** WORK REQUEST **
Look in the material below for the line with "Fill + Invalidation" and the line with "Routing with ProxySQL)", then set down exactly those two lines and all lines between, nothing more.

** EXTRACTED DATA **
------------

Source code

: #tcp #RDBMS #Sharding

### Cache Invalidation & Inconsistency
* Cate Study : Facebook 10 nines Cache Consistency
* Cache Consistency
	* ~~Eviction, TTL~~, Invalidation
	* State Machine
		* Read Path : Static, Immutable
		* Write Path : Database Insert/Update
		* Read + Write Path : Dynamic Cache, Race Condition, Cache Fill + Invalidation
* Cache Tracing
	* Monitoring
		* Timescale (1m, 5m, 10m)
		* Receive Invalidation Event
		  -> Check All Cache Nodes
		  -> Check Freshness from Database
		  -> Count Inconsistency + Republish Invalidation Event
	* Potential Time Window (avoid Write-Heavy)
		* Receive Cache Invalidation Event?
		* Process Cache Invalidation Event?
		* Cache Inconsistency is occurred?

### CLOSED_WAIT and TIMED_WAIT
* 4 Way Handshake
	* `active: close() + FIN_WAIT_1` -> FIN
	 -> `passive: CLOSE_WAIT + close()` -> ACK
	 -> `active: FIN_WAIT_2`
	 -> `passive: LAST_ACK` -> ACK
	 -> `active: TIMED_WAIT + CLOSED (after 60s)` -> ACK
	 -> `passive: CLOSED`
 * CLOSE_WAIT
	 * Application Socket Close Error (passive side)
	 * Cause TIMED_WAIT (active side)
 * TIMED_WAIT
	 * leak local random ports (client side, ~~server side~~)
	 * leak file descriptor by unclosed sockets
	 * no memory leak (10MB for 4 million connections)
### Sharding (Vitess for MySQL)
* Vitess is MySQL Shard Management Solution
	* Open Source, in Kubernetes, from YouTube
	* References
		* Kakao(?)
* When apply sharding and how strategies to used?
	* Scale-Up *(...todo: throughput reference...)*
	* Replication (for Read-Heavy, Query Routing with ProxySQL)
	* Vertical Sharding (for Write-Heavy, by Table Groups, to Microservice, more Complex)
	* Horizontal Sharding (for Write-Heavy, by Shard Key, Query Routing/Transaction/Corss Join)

------------

** SOLUTION FOR THIS EXERCISE **
		* Read + Write Path : Dynamic Cache, Race Condition, Cache Fill + Invalidation
* Cache Tracing
	* Monitoring
		* Timescale (1m, 5m, 10m)
		* Receive Invalidation Event
		  -> Check All Cache Nodes
		  -> Check Freshness from Database
		  -> Count Inconsistency + Republish Invalidation Event
	* Potential Time Window (avoid Write-Heavy)
		* Receive Cache Invalidation Event?
		* Process Cache Invalidation Event?
		* Cache Inconsistency is occurred?

### CLOSED_WAIT and TIMED_WAIT
* 4 Way Handshake
	* `active: close() + FIN_WAIT_1` -> FIN
	 -> `passive: CLOSE_WAIT + close()` -> ACK
	 -> `active: FIN_WAIT_2`
	 -> `passive: LAST_ACK` -> ACK
	 -> `active: TIMED_WAIT + CLOSED (after 60s)` -> ACK
	 -> `passive: CLOSED`
 * CLOSE_WAIT
	 * Application Socket Close Error (passive side)
	 * Cause TIMED_WAIT (active side)
 * TIMED_WAIT
	 * leak local random ports (client side, ~~server side~~)
	 * leak file descriptor by unclosed sockets
	 * no memory leak (10MB for 4 million connections)
### Sharding (Vitess for MySQL)
* Vitess is MySQL Shard Management Solution
	* Open Source, in Kubernetes, from YouTube
	* References
		* Kakao(?)
* When apply sharding and how strategies to used?
	* Scale-Up *(...todo: throughput reference...)*
	* Replication (for Read-Heavy, Query Routing with ProxySQL)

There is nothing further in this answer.